### Your assignment
This task calls for copying each line below that contains "krausefx".

(Stored items)
------------------------------------------------
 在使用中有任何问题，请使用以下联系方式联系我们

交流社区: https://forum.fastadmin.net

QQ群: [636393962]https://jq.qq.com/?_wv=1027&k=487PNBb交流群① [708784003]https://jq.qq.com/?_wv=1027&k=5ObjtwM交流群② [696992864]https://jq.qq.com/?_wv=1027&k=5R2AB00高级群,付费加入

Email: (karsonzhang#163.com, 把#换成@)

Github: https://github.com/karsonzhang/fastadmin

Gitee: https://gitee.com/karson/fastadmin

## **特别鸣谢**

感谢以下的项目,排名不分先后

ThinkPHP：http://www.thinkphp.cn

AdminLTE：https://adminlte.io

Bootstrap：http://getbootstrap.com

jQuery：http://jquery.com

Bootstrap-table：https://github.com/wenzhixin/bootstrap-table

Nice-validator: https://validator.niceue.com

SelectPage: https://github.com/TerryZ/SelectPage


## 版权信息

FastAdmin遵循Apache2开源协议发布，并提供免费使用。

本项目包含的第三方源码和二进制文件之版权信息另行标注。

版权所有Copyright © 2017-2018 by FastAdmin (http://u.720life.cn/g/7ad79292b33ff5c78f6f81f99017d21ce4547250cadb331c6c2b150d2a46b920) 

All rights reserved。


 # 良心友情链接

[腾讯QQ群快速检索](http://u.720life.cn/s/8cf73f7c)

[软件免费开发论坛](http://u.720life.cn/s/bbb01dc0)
------------------------------------------------
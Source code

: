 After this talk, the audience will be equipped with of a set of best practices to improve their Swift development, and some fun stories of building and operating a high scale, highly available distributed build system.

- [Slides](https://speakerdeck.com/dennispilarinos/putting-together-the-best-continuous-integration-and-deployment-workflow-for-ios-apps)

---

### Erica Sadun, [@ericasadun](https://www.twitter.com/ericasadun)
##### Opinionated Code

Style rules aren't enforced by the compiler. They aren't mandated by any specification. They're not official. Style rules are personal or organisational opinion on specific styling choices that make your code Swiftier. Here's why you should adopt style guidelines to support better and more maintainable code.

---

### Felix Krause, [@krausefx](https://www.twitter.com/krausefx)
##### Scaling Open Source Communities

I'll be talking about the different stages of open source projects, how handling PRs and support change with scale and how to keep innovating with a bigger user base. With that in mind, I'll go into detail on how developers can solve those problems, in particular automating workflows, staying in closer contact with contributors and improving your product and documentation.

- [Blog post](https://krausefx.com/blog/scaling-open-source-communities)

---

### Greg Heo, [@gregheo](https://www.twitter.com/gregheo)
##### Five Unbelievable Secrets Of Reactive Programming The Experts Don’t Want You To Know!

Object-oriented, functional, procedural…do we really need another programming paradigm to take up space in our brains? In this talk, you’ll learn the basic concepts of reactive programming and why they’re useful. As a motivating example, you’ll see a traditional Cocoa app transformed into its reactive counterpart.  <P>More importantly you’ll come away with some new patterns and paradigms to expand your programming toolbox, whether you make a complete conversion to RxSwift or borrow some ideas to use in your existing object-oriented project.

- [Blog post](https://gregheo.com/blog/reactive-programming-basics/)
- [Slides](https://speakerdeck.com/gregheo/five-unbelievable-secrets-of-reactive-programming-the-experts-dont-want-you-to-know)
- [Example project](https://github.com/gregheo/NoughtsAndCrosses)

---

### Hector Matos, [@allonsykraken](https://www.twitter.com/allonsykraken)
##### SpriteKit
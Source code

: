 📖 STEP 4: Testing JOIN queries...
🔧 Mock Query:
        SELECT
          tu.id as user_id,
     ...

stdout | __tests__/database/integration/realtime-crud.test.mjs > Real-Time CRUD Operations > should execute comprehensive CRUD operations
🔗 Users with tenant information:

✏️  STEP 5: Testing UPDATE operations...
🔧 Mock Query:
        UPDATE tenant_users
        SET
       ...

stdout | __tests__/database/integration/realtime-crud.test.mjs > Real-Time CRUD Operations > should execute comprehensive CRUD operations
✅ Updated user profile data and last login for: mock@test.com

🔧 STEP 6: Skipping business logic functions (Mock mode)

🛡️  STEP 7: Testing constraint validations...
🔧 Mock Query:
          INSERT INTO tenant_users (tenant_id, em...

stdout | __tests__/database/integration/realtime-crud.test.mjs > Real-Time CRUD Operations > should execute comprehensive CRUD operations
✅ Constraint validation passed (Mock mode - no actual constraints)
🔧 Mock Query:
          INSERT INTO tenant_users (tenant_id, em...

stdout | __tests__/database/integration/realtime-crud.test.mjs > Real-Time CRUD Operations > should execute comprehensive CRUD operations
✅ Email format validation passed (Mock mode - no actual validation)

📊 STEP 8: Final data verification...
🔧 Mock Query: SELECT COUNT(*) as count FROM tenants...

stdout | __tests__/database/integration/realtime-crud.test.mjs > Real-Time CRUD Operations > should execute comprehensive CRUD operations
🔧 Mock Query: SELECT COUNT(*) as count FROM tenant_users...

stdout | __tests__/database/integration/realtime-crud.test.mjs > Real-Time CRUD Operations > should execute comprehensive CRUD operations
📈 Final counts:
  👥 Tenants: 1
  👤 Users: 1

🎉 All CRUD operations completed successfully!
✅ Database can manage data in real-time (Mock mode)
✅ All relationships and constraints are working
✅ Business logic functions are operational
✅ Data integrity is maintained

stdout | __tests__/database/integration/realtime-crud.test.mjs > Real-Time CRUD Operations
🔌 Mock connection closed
------------------------------------------------
### Response box
### Felix Krause, [@krausefx](https://www.twitter.com/krausefx)
- [Blog post](https://krausefx.com/blog/scaling-open-source-communities)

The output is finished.